Going back to the leaf pointer which caused the fatal fault in the first place, we can look at kmalog to gain more insight into what may have been going on here. (Fortunately the panic was observed under a DEBUG kernel)

> fffffe5a5616a000::kmalog

T-0.065070871  addr=fffffe5a5616a000  zfs_btree_leaf_cache
         kmem_slab_free+0x2c7
         kmem_slab_free_constructed+0x7d
         kmem_cache_free+0xd9
         zfs_btree_node_destroy+0x3c
         zfs_btree_next_helper+0xdd
         zfs_btree_destroy_nodes+0x35
         range_tree_vacate+0x184
         dnode_sync+0x3e5
         dmu_objset_sync_dnodes+0x9e
         sync_dnodes_task+0x31
         taskq_thread+0x315
         thread_start+0xb

T-1.982798978  addr=fffffe5a5616a000  zfs_btree_leaf_cache
         kmem_slab_alloc_impl+0x324
         kmem_slab_alloc+0x69
         kmem_cache_alloc+0x193
         zfs_btree_insert_into_leaf+0xb2
         zfs_btree_add_idx+0x1be
         range_tree_add_impl+0xe0c
         range_tree_add+0x13
         dnode_free_range+0x460
         dmu_free_long_range_impl+0x253
         dmu_free_long_range+0x82
         zvol_ioctl+0x6de
         zfsdev_ioctl+0x34a
         cdev_ioctl+0x2b
         spec_ioctl+0x45
         fop_ioctl+0x5b

So it was once valid, and has only recently been freed. Let's look for the function which freed it:

> ::stacks -c range_tree_vacate
THREAD           STATE    SOBJ                COUNT
fffffe007c40bc20 ONPROC   <NONE>                  1
                 dbuf_redirty+0x24
                 dmu_buf_will_dirty_impl+0x8a
                 apix_hilevel_intr_prolog+0xa0
                 apix_do_interrupt+0x56e
                 _interrupt+0x1f2
                 fletcher_2_incremental_native+0x2b
                 fletcher_2_native+0x1e
                 arc_cksum_verify+0xca
                 arc_buf_thaw+0x57
                 arc_release+0x5c5
                 dbuf_release_bp+0x61
                 free_children+0xb0
                 free_children+0x350
                 free_children+0x350
                 dnode_sync_free_range_impl+0x11a
                 dnode_sync_free_range+0x54
                 range_tree_vacate+0x178
                 dnode_sync+0x3e5
                 dmu_objset_sync_dnodes+0x9e
                 sync_dnodes_task+0x31
                 taskq_thread+0x315
                 thread_start+0xb

AhHA, it's still running even. What code is responsible for the behavior in that thread?

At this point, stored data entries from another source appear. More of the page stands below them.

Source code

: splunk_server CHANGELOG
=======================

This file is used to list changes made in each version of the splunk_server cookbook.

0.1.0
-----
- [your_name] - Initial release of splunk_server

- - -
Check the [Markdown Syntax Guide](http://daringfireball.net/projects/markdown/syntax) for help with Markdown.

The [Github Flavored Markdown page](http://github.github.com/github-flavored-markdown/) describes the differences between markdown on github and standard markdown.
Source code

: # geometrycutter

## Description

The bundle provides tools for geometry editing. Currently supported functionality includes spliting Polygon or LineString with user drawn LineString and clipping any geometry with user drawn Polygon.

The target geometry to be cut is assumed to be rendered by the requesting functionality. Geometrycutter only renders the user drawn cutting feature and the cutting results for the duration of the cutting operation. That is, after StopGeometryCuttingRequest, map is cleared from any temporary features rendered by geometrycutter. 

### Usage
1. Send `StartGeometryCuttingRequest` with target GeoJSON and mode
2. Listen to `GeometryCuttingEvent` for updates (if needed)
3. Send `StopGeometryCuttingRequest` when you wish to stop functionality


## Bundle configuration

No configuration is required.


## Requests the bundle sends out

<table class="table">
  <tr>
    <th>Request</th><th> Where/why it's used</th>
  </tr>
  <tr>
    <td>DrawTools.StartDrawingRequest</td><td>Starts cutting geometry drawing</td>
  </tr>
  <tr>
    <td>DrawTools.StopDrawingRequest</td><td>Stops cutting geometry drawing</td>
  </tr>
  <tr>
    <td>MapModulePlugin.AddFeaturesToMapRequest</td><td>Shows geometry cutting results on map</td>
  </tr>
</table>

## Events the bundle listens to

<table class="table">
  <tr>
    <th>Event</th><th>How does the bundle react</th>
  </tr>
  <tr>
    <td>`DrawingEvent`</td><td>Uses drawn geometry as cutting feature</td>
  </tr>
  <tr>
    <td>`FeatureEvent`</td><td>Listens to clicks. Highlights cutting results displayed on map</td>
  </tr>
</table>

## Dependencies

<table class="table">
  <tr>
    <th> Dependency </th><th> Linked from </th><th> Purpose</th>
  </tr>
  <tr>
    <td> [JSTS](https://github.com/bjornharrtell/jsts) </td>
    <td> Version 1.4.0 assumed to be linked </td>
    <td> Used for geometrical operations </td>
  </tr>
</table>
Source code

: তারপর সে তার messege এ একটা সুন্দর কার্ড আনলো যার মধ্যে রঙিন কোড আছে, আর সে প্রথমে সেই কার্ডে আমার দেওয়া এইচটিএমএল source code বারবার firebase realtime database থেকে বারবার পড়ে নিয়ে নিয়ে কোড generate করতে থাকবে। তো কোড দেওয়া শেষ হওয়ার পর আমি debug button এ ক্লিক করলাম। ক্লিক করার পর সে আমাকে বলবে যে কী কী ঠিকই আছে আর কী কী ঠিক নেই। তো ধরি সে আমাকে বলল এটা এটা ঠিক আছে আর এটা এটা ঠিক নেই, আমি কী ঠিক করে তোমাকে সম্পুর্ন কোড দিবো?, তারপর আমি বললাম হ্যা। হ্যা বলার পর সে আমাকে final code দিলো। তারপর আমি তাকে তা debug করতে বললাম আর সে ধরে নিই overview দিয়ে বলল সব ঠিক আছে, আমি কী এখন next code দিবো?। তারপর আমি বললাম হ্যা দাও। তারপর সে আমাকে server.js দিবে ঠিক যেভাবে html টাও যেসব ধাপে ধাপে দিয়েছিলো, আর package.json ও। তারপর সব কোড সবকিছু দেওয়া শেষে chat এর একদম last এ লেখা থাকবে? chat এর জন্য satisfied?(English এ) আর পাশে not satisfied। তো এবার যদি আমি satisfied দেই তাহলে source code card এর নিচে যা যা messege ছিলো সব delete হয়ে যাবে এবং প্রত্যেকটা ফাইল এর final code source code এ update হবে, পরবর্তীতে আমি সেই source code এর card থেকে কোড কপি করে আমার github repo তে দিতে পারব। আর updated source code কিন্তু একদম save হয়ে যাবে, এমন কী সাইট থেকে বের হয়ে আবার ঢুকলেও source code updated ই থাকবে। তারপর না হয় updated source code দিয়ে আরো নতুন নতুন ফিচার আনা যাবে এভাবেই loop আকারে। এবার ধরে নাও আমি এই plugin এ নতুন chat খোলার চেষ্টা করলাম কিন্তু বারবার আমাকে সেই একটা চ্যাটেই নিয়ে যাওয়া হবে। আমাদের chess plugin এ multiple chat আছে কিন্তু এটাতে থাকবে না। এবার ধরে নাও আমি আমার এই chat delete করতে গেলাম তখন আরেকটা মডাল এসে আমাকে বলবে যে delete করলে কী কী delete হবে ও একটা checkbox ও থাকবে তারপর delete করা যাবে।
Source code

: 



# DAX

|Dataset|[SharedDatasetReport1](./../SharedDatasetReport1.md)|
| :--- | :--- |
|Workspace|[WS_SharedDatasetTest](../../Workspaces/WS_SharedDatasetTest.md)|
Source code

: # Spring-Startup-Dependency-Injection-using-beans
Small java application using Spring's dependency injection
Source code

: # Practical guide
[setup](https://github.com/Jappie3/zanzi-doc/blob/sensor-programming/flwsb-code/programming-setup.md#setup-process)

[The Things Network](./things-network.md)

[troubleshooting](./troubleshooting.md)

        /* process all the "freed" ranges in the file */
        if (dn->dn_free_ranges[txgoff] != NULL) {
                dnode_sync_free_range_arg_t dsfra;
                dsfra.dsfra_dnode = dn;
                dsfra.dsfra_tx = tx;
                dsfra.dsfra_free_indirects = freeing_dnode;
                if (freeing_dnode) {
                        ASSERT(range_tree_contains(dn->dn_free_ranges[txgoff],
                            0, dn->dn_maxblkid + 1));
                }
                mutex_enter(&dn->dn_mtx);
                range_tree_vacate(dn->dn_free_ranges[txgoff],
                    dnode_sync_free_range, &dsfra);
                range_tree_destroy(dn->dn_free_ranges[txgoff]);
                dn->dn_free_ranges[txgoff] = NULL;
                mutex_exit(&dn->dn_mtx);
        }

It appears to be taking the dnode mutex before vacating the free ranges btree. Does that thread hold the mutex?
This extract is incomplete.